Como se pode perceber, em terreno fértil Luís Antônio Pimentel, hoje com 96 anos (provavelmente o mais antigo haicaísta brasileiro em atividade), plantou a semente. E o haicai tem florescido em todas as estações.
Obras em que aparecem haicais dos autores citados neste artigo:
1. Cardumes (1998, Bloch Editores, Rio de Janeiro); Quintal (1997, Traço & Photo, Niterói) – Paulo Roberto Cecchetti.
2. 100 Haicaístas Brasileiros (1990) – antologia publicada pela Aliança Cultural Brasil – Japão / Massao Ohno Editor, S. Paulo, com participação de Luís Antônio Pimentel, Lyad de Almeida, Neusa Peçanha, Paulo Roberto Cecchetti.
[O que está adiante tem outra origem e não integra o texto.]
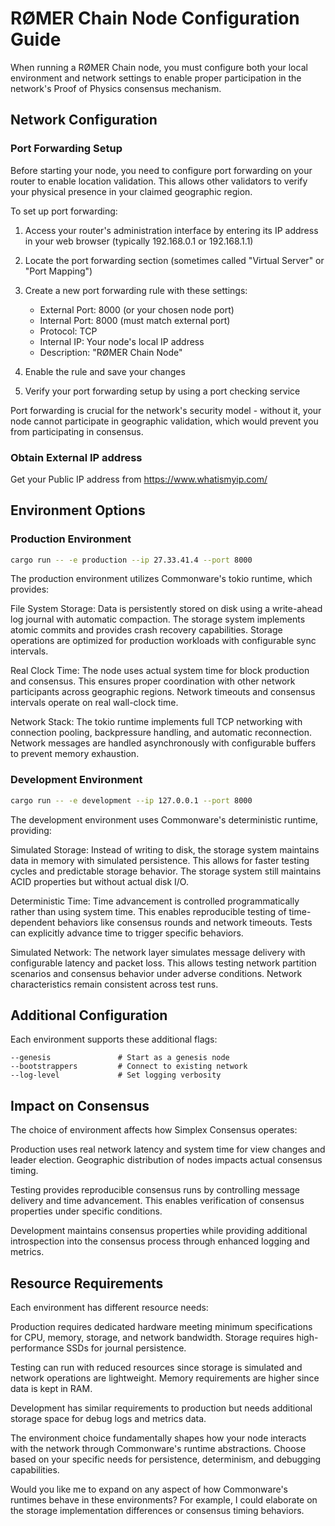 # RØMER Chain Node Configuration Guide

When running a RØMER Chain node, you must configure both your local environment and network settings to enable proper participation in the network's Proof of Physics consensus mechanism.

## Network Configuration

### Port Forwarding Setup
Before starting your node, you need to configure port forwarding on your router to enable location validation. This allows other validators to verify your physical presence in your claimed geographic region.

To set up port forwarding:

1. Access your router's administration interface by entering its IP address in your web browser (typically 192.168.0.1 or 192.168.1.1)

2. Locate the port forwarding section (sometimes called "Virtual Server" or "Port Mapping")

3. Create a new port forwarding rule with these settings:
   - External Port: 8000 (or your chosen node port)
   - Internal Port: 8000 (must match external port)
   - Protocol: TCP
   - Internal IP: Your node's local IP address
   - Description: "RØMER Chain Node"

4. Enable the rule and save your changes

5. Verify your port forwarding setup by using a port checking service

Port forwarding is crucial for the network's security model - without it, your node cannot participate in geographic validation, which would prevent you from participating in consensus.

### Obtain External IP address

Get your Public IP address from https://www.whatismyip.com/

## Environment Options

### Production Environment
```bash
cargo run -- -e production --ip 27.33.41.4 --port 8000
```

The production environment utilizes Commonware's tokio runtime, which provides:

File System Storage: Data is persistently stored on disk using a write-ahead log journal with automatic compaction. The storage system implements atomic commits and provides crash recovery capabilities. Storage operations are optimized for production workloads with configurable sync intervals.

Real Clock Time: The node uses actual system time for block production and consensus. This ensures proper coordination with other network participants across geographic regions. Network timeouts and consensus intervals operate on real wall-clock time.

Network Stack: The tokio runtime implements full TCP networking with connection pooling, backpressure handling, and automatic reconnection. Network messages are handled asynchronously with configurable buffers to prevent memory exhaustion.

### Development Environment 
```bash
cargo run -- -e development --ip 127.0.0.1 --port 8000
```

The development environment uses Commonware's deterministic runtime, providing:

Simulated Storage: Instead of writing to disk, the storage system maintains data in memory with simulated persistence. This allows for faster testing cycles and predictable storage behavior. The storage system still maintains ACID properties but without actual disk I/O.

Deterministic Time: Time advancement is controlled programmatically rather than using system time. This enables reproducible testing of time-dependent behaviors like consensus rounds and network timeouts. Tests can explicitly advance time to trigger specific behaviors.

Simulated Network: The network layer simulates message delivery with configurable latency and packet loss. This allows testing network partition scenarios and consensus behavior under adverse conditions. Network characteristics remain consistent across test runs.


## Additional Configuration

Each environment supports these additional flags:

```
--genesis               # Start as a genesis node
--bootstrappers         # Connect to existing network
--log-level             # Set logging verbosity
```

## Impact on Consensus

The choice of environment affects how Simplex Consensus operates:

Production uses real network latency and system time for view changes and leader election. Geographic distribution of nodes impacts actual consensus timing.

Testing provides reproducible consensus runs by controlling message delivery and time advancement. This enables verification of consensus properties under specific conditions.

Development maintains consensus properties while providing additional introspection into the consensus process through enhanced logging and metrics.

## Resource Requirements

Each environment has different resource needs:

Production requires dedicated hardware meeting minimum specifications for CPU, memory, storage, and network bandwidth. Storage requires high-performance SSDs for journal persistence.

Testing can run with reduced resources since storage is simulated and network operations are lightweight. Memory requirements are higher since data is kept in RAM.

Development has similar requirements to production but needs additional storage space for debug logs and metrics data.

The environment choice fundamentally shapes how your node interacts with the network through Commonware's runtime abstractions. Choose based on your specific needs for persistence, determinism, and debugging capabilities.

Would you like me to expand on any aspect of how Commonware's runtimes behave in these environments? For example, I could elaborate on the storage implementation differences or consensus timing behaviors.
Jacy Pacheco, Douglas Eden Brotto, Aída Godinho, Bernadete Soares.
3. Estações Interiores (1997); Na Trança do Tempo (2000); Ávida Palavra – Lena Jesus Ponte. Editoração Ltda., Rio de Janeiro.
4. Haicais (1981) – Jacy Pacheco. Editora Cultura Contemporânea, Rio de Janeiro.
5. Haicais (1999) – Leda Mendes Jorge. Graph Plus, Rio de Janeiro.
6. Haicais Ilustrados (2007) – org. Paulo Roberto Cecchetti, com haicais de Douglas Eden Brotto, Gilda Uzeda, Leda Mendes Jorge, Lena Jesus Ponte, Luís Antônio Pimentel, Paulo Roberto Cecchetti, Wanderlino Teixeira Leite Netto e ilustrações de Alcione Marques, Aldo de Paula Fonseca, David Queiroz, Florentino, Gilda Uzeda, Miguel Coelho e Raquel Ponte. Nitpress, Niterói.
7. Lampejos (1998) – Sandro Pereira Rebel. Sol Nascente, Niterói.
8. Lua na Janela (1999) – Antologia do Grêmio Haicai Ipê, Edições Caqui, S. Paulo, com participação de Douglas Eden Brotto.
9. Mutações (1998) – Maria Apparecida Picanço Goulart. Sol Nascente, Niterói.
10. Poesia Budismo Haicai (1998) – Vinicius Sauerbronn de Mello. Gráfica Ferraz e Editora Ltda., Niterói.
11. Pra Lá das Estrelas (1993) – Moacyr Sacramento. Editora Cromos, Niterói.
12. Tankas e Haikais (1953) – Luís Antônio Pimentel. Impresso na Escola Industrial Henrique Laje, Niterói.
13. Tankas e Haikais (1961); Novas Tankas e Haikais (1964); Tankas e Haikais Selecionados (1974); Poesia-Síntese, Haikais & Outros Poemetos (1998, Editora Cromos, Niterói); Haikais (1992); Poesia-Síntese, Antologia (1992, edição do autor, Niterói); Novos Haikais (1994, edição da Livraria Ideal, Niterói); Mais Uma Vez Haicais (1995, edição da Livraria Ideal, Niterói) – Lyad de Almeida.
14. Três Linhas Apenas (2005) – Gilda Uzeda. Traço & Photo Editora, Niterói.
15. Verdade – Metafísica –Poesia – um ensaio de filosofia a partir dos haicais de Luís Antônio Pimentel (2007) – R. S. Kahlmeyer-Mertens. Nitpress, Niterói.